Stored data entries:

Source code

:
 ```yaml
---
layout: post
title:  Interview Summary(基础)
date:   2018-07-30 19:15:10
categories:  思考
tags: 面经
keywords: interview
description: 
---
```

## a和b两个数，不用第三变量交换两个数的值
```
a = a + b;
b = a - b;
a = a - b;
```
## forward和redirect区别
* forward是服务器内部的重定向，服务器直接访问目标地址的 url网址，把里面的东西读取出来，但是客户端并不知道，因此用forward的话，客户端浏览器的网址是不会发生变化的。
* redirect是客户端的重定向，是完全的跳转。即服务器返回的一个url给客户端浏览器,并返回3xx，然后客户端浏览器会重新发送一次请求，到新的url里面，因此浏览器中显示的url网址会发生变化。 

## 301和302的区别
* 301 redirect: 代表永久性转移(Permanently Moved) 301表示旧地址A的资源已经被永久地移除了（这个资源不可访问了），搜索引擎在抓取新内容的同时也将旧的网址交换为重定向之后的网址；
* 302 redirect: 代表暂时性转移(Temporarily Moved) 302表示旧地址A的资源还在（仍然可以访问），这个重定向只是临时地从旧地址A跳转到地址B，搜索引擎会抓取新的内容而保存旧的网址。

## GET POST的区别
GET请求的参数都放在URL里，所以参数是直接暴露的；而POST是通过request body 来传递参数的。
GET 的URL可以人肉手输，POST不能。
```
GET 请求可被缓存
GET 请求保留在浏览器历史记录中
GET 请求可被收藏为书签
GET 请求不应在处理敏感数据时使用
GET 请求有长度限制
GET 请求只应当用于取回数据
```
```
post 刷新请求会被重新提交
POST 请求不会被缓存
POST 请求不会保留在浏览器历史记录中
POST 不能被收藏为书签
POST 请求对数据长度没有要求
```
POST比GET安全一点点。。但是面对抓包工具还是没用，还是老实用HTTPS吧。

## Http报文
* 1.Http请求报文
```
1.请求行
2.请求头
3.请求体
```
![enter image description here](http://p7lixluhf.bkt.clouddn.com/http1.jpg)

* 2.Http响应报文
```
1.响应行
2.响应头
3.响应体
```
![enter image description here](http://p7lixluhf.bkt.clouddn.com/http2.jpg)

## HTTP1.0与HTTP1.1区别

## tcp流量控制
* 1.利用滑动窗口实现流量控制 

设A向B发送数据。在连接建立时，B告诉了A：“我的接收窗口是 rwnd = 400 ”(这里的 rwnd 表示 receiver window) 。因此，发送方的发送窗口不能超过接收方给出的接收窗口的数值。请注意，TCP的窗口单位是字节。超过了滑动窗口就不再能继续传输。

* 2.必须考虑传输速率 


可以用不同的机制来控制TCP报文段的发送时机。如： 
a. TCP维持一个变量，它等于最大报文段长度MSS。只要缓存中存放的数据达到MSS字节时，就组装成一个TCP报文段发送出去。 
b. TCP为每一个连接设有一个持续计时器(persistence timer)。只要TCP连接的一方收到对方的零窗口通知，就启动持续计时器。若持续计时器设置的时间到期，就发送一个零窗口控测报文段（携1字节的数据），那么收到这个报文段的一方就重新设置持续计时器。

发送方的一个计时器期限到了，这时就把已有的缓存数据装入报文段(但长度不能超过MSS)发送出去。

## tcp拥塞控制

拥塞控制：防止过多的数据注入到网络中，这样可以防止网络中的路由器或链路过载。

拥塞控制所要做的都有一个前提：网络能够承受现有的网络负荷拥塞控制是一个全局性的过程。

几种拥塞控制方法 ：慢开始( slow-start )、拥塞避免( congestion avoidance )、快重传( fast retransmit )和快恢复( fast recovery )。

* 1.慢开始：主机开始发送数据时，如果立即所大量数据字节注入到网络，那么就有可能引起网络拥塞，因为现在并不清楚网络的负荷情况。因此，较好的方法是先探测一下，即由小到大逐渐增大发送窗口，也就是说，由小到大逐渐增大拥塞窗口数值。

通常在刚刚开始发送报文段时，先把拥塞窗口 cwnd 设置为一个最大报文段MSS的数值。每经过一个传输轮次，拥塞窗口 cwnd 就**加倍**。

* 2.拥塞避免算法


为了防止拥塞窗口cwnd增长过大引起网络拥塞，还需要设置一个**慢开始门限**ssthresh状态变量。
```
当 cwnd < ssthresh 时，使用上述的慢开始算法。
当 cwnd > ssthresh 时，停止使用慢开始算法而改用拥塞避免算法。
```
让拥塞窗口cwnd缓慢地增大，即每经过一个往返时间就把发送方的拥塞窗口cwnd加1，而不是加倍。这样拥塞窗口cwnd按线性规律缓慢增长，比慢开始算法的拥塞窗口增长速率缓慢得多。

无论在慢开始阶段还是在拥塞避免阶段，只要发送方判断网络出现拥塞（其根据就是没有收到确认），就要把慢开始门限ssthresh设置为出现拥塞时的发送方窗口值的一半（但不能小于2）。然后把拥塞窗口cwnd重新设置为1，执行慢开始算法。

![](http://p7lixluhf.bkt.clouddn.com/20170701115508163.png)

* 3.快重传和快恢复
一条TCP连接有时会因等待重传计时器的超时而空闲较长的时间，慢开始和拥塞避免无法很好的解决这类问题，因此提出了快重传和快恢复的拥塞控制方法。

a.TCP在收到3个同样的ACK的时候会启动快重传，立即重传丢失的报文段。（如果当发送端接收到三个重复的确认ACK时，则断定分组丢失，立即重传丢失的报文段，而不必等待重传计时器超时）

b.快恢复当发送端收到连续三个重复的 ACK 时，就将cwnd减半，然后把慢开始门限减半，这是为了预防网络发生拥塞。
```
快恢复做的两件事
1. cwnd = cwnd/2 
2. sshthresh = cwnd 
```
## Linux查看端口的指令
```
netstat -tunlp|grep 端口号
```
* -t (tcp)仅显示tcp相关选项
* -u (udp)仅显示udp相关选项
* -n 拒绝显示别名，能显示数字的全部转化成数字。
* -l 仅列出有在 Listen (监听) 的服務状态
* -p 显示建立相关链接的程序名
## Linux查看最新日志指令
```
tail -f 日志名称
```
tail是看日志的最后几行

**DIRECTIONS:**
Look through the records above and please copy every line in which the string "Moved" occurs.

**ANSWER AREA:**
* 301 redirect: 代表永久性转移(Permanently Moved) 301表示旧地址A的资源已经被永久地移除了（这个资源不可访问了），搜索引擎在抓取新内容的同时也将旧的网址交换为重定向之后的网址；
* 302 redirect: 代表暂时性转移(Temporarily Moved) 302表示旧地址A的资源还在（仍然可以访问），这个重定向只是临时地从旧地址A跳转到地址B，搜索引擎会抓取新的内容而保存旧的网址。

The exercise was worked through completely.